本发明涉及一种多重基因检测试剂盒。具体而言，本发明涉及检测恶性高热易感性单核苷酸多态性(SNP)的引物组合物、多重基因检测试剂盒及其用途。本发明采用两管以上多重PCR结合片段长短/质量分析方法，同步快速定性检测与恶性高热易感性相关的37个SNP位点。试剂盒组成：用于扩增所述37个SNP位点及内参的4管引物组合物、PCR反应液、4管阳性对照液和无核酸酶水。试剂盒使用方法：(1)采集样本提取核酸，或采集口腔脱落细胞于细胞采集卡上；(2)采用步骤1所述细胞采集卡或提取的核酸为模板进行多重PCR扩增；(3)按PCR产物片段长短/质量同步分离37个SNP位点；(4)结果分析判读。

技术领域

本发明涉及一种多重基因检测试剂盒。具体而言，本发明涉及检测恶性高热易感性单核苷酸多态性(SNP)的引物组合物、多重基因检测试剂盒及其用途。

背景技术

恶性高热(Malignant Hyperthermia,MH)是目前所知的唯一可由常规麻醉用药引起手术死亡的遗传性疾病。在全麻过程中，挥发性吸入麻醉药和去极化肌松药-琥珀胆碱可引起骨骼肌异常高代谢状态，患者出现高热、酸中毒、低氧血症、高血钾、心律失常等一系列变化，一旦发病，病情发展迅速，在没有特效拮抗药丹曲林的情况下，一般临床措施难以控制病情，最终病人可因器官功能衰竭而死亡。恶性高热在普通人群中的发病率为1/10000-1/250000。由于临床上遇到恶性高热，往往都没有做好预防措施，治疗不及时，致死率高达70％-90％。若患者及时接受治疗并使用特效药丹曲林，致死率可降低到10％以内。

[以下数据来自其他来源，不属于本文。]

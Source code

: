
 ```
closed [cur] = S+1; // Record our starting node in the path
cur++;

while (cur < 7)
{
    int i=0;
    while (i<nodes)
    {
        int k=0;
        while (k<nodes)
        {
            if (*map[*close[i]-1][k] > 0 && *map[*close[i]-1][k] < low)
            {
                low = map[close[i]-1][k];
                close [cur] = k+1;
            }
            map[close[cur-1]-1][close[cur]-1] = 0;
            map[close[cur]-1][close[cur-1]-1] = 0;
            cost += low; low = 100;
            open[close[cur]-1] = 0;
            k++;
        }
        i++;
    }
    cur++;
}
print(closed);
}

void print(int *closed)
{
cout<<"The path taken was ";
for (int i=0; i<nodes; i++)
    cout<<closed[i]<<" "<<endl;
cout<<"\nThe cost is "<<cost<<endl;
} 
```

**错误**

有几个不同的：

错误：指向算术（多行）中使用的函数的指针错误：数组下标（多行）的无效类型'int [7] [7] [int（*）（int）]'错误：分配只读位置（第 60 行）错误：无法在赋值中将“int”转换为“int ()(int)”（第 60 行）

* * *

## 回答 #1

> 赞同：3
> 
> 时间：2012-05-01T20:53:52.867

MH作为一种常染色体显性遗传病，研究证实至少有5个基因的异常与其发生有关，但已明确的致病基因仅为罗纳丹受体(Ryanodine receptor,RYR1)和编码二氢吡啶受体α₁亚单位的CACNA1S(L type voltage-dependent calcium channel，L型电压门控Ca²⁺通道)。2017年8月欧洲恶性高热组织(EMHG)公布，目前已确认37个单核苷酸多态性(SNP)可以作为恶性高热易感性的判断依据，包括RYR1的35个单核苷酸多态性和CACNA1S的2种单核苷酸多态性。因此，对于采用全麻麻醉的手术患者，术前筛查恶性高热易感性，可帮助医生调整麻醉方案，有效避免恶性高热发生。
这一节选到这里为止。